On October 18, 2010, Compton Petroleum Corporation (“Compton”) and its wholly owned subsidiary, Compton Petroleum Finance Corporation (“Compton Finance”), completed a Plan of Arrangement and recapitalization transaction by virtue of which US$450 million principal amount of 7.625 per cent senior notes due 2013 of Compton Finance (“Senior Notes”) were exchanged for a combination of cash, US$193.5 million of 10 per cent senior notes due September 15, 2017 of Compton Finance (“New Senior Notes”) and US$45 million of 10 per cent senior mandatory convertible notes due September 15, 2011 of Compton Finance (“Mandatory Convertible Notes”).

The New Senior Notes and Mandatory Convertible Notes were issued under indentures dated October 18, 2010, with The Bank of Nova Scotia Trust Company of New York, as trustee (BNS).

Also on October 18, 2010, Compton entered into an amended and restated credit agreement with the Bank of Montreal, as Lead Arranger and Administrative Agent, and a syndicate of lenders, whereby Compton amended the borrowing limit under its credit facilities to $225 million and drew down $50 million thereunder, with the proceeds from the drawdown comprising a portion of the cash proceeds payable in connection with the recapitalization.

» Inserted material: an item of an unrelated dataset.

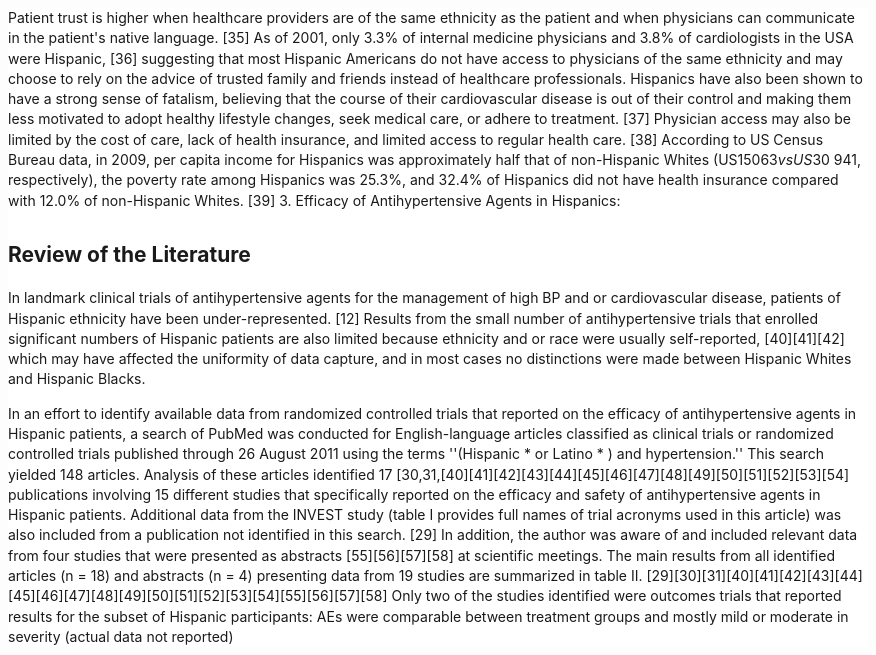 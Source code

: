 Patient trust is higher when healthcare providers are of the same ethnicity as the patient and when physicians can communicate in the patient's native language. [35] As of 2001, only 3.3% of internal medicine physicians and 3.8% of cardiologists in the USA were Hispanic, [36] suggesting that most Hispanic Americans do not have access to physicians of the same ethnicity and may choose to rely on the advice of trusted family and friends instead of healthcare professionals. Hispanics have also been shown to have a strong sense of fatalism, believing that the course of their cardiovascular disease is out of their control and making them less motivated to adopt healthy lifestyle changes, seek medical care, or adhere to treatment. [37] Physician access may also be limited by the cost of care, lack of health insurance, and limited access to regular health care. [38] According to US Census Bureau data, in 2009, per capita income for Hispanics was approximately half that of non-Hispanic Whites (US$15 063 vs US$30 941, respectively), the poverty rate among Hispanics was 25.3%, and 32.4% of Hispanics did not have health insurance compared with 12.0% of non-Hispanic Whites. [39] 3. Efficacy of Antihypertensive Agents in Hispanics:


## Review of the Literature

In landmark clinical trials of antihypertensive agents for the management of high BP and or cardiovascular disease, patients of Hispanic ethnicity have been under-represented. [12] Results from the small number of antihypertensive trials that enrolled significant numbers of Hispanic patients are also limited because ethnicity and or race were usually self-reported, [40][41][42] which may have affected the uniformity of data capture, and in most cases no distinctions were made between Hispanic Whites and Hispanic Blacks.

In an effort to identify available data from randomized controlled trials that reported on the efficacy of antihypertensive agents in Hispanic patients, a search of PubMed was conducted for English-language articles classified as clinical trials or randomized controlled trials published through 26 August 2011 using the terms ''(Hispanic * or Latino * ) and hypertension.'' This search yielded 148 articles. Analysis of these articles identified 17 [30,31,[40][41][42][43][44][45][46][47][48][49][50][51][52][53][54] publications involving 15 different studies that specifically reported on the efficacy and safety of antihypertensive agents in Hispanic patients. Additional data from the INVEST study (table I provides full names of trial acronyms used in this article) was also included from a publication not identified in this search. [29] In addition, the author was aware of and included relevant data from four studies that were presented as abstracts [55][56][57][58] at scientific meetings. The main results from all identified articles (n = 18) and abstracts (n = 4) presenting data from 19 studies are summarized in table II. [29][30][31][40][41][42][43][44][45][46][47][48][49][50][51][52][53][54][55][56][57][58] Only two of the studies identified were outcomes trials that reported results for the subset of Hispanic participants: AEs were comparable between treatment groups and mostly mild or moderate in severity (actual data not reported)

Compton is an Alberta-based independent public company actively engaged in the exploration, development and production of natural gas, natural gas liquids and crude oil in the Western Canadian Sedimentary Basin.

Compton was represented by Leland Corbett (corporate and banking); Keith Chatwin, Charles Kraus, Benjamin Hudy and Kyle Banbury (corporate); Sean Dunphy and Michael Mestinsek (litigation); Mark Christensen (banking) and Douglas Richardson and Julie D'Avignon (tax) of Stikeman Elliott LLP, and by Andrew Foley, Benjamin Aronovitch and Alexis Fink (corporate) and David Mayo and Anat Aronowicz (tax) of Paul, Weiss, Rifkind, Wharton & Garrison LLP with respect to certain US legal matters.

An ad hoc committee of holders of the Senior Notes was represented by Robert Chadwick, Brendan O'Neill (corporate/restructuring) and Tim Heeney (corporate/securies) of Goodmans LLP. The Bank of Montreal and the other lenders under Compton's amended and restated credit agreement were represented by Katherine Pybus and Nancy Smith of Burnet, Duckworth & Palmer LLP. BMO Nesbitt Burns Inc. was represented by Frank Arnone and Catherine Youdan of Blake, Cassels & Graydon LLP with respect to certain Canadian legal matters, and by Kevin Keogh, Patrick Rosenthal and Andrew Weisberg of White & Case LLP with respect to certain US legal matters.

BNS was represented by Ji Hoon Hong and Kevin Younai of Shearman & Sterling LLP.